I am not a numerical analyst, but I have been told that it’s worth looking at the Limited Memory Broyden–Fletcher–Goldfarb–Shanno algorithm. Luckily, there is one implemented in the scipy.optimize.minimize(), so I don’t need to understand anything.

```def func(x):
bd = np.dot(A, x) - b
return np.dot(bd, bd)

x0 = [0.0, -1.0]  # pick any starting point
res = scipy.optimize.minimize(fun=func, x0=x0, method="L-BFGS-B", jac=grad)
print(res)
#  nfev: 9
#     x: array([ 0.9631829 ,  2.21615202])
```

This looks pretty close to the answer from lstsq() after what it claims are 9 functional evaluations.

However, when I put a counter into func(x) I got 36 evaluations, many of which are small increments around a single value as though it is numerically computing the partial derivatives:

```funceval 13 [-0.40910492  1.00305985]
funceval 14 [-0.40910492  1.00305985]
funceval 15 [-0.40910491  1.00305985]
funceval 16 [-0.40910492  1.00305986]
funceval 17 [ 0.64061277  2.10014887]
funceval 18 [ 0.64061277  2.10014887]
funceval 19 [ 0.64061278  2.10014887]
funceval 20 [ 0.64061277  2.10014888]
```

The solution to this is to include a gradient function, which is a vector of partial derivatives in each of the coordinates of x:

```def grad(x):
bd = np.dot(mA, x) - mb
return 2*np.dot(bd, mA)

res = scipy.optimize.minimize(fun=func, x0=x0, jac=grad, method="L-BFGS-B")
```

Now I get one function call to each per iteration, like so:

```funceval 5 [ 0.64061285  2.10014896]
funceval 6 [ 0.96463734  2.21446478]
```

How do we know that I’ve programmed the grad() function right? Well, for a start, its evaluation at (0.9631829, 2.21615202) is nearly zero, as you would expect at a minima. And secondly, I can check it with this handy scipy.optimize.check_grad() function which automatically compares its value to its numerical approximation.

So, how does this work with my real world 1266×1201 size matricies?

I have a case where func(*1201) evaluates to 97.6421, and the lstsq() function finds a value of x in 2.77 seconds where func(x) evaluates to 7.8202.

So, how does the L-BFGS-B algorithm perform of this when I put it in?

Horribly.

Starting from x0=*1201 it gets to an answer that evaluates to 92.6386 after 1000 iterations in 14 seconds.

I tried the BFGS implementation itself, which doesn’t allow you to limit the number of iterations, and it came back after 35 seconds with an evaluation of 96.8386.

Then I discovered scipy.optimize.leastsq() within this huge sprawling interface and noted that it’s not to be confused with scipy.linalg.lstsq().

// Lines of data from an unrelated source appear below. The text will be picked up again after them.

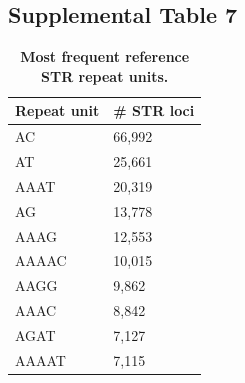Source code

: \pagebreak

\subsection{Supplemental Table 7}
\begin{table}[h!]
\centering
\label{tab:lobsuptab7}
\begin{tabular}{l l}
\hline
Repeat unit & \# STR loci \\
\hline
AC	& 66,992\\
AT	& 25,661\\
AAAT &	20,319\\
AG	& 13,778\\
AAAG	& 12,553\\
AAAAC &	10,015 \\
AAGG	 & 9,862\\
AAAC	& 8,842\\
AGAT	& 7,127\\
AAAAT	& 7,115\\

\hline
\end{tabular}
\caption{\textbf{Most frequent reference STR repeat units.}}
\end{table}



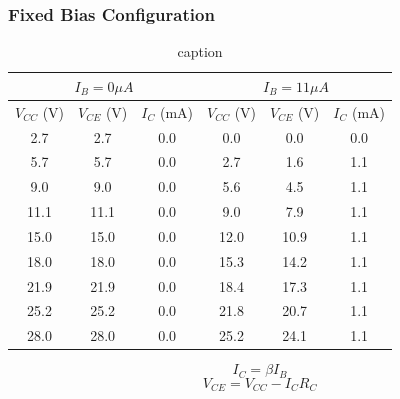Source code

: \documentclass[12pt]{article}
\begin{document}
\subsubsection{Fixed Bias Configuration}
\bgroup
\def\arraystretch{1.5}
\begin{table}[h!]
    \centering
    \begin{tabular}{|c|c|c||c|c|c|}
        \hline
        \multicolumn{3}{|c||}{$I_B = 0 \mu A$} & \multicolumn{3}{|c|}{$I_B = 11 \mu A$} \\
        \hline
        $V_{CC}$ (V) & $V_{CE}$ (V) & $I_C$ (mA) & $V_{CC}$ (V) & $V_{CE}$ (V) & $I_C$ (mA) \\ \hline
        2.7 & 2.7 & 0.0 & 0.0 & 0.0 & 0.0 \\
        5.7 & 5.7 & 0.0 & 2.7 & 1.6 & 1.1 \\
        9.0 & 9.0 & 0.0 & 5.6 & 4.5 & 1.1 \\
        11.1 & 11.1 & 0.0 & 9.0 & 7.9 & 1.1 \\
        15.0 & 15.0 & 0.0 & 12.0 & 10.9 & 1.1 \\
        18.0 & 18.0 & 0.0 & 15.3 & 14.2 & 1.1 \\
        21.9 & 21.9 & 0.0 & 18.4 & 17.3 & 1.1 \\
        25.2 & 25.2 & 0.0 & 21.8 & 20.7 & 1.1 \\
        28.0 & 28.0 & 0.0 & 25.2 & 24.1 & 1.1 \\
        \hline
    \end{tabular}
    \caption{caption}
    \label{Theoretical Fixed Bias}
\end{table}
\egroup
\vspace{-20pt}
\[
    I_C = \beta I_B
\] \[
    V_{CE} = V_{CC} - I_C R_C
\]
\end{document}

Back to the toy example, where instead we need to return the whole vector before we’ve squared it:

```def func(x):
return np.dot(A, x) - b
res = scipy.optimize.leastsq(func=func, x0=x0)
print(res)
# [ 0.9631829 ,  2.21615202]), 3
```

Now back to the real world case of my 1266×1201 matrix, where it produces a residual of 7.8202 (same as the linalg.lstsq()) after 29 seconds and 8417 evaluations of func(x).

But, it’s possible to give it the Jacobean (the matrix of partial derivatives), which is just the A matrix, like so:

```def Dfun(x):
return A
res = scipy.optimize.leastsq(func=func, x0=x0, Dfun=Dfun)
```

Now it gets to that answer in 12 seconds after 10 calls to func(x) and 8 to Dfun().

According to the documentation, this uses a set of FORTRAN libraries MINPACK written in 1980 to implement the Levenberg–Marquardt algorithm.

So the upshot is, nothing is coming close to the performance linalg.lstsq() algorithm in this case, which appears to be sourced from another worldwide public FORTRAN library LAPACK, developed since 1992 wrapping gelss as disclosed in the scipy source code.

So, that’s what I have found out today. I am now slightly familiar with how to call into this giant set of fundamental best-in-the-world numerical solvers.

It remains to explain why the BFGS functions performed so badly on my real world matricies. I was kind of counting on them performing a bit better than they did.

Things to do tomorrow: Get familiar with using kd-trees, and more hacking on the SLAM thing, if I can cope with it. Or I could do something else, like work on a GPL implementation of an STL slicer, which is at least something I know I can do.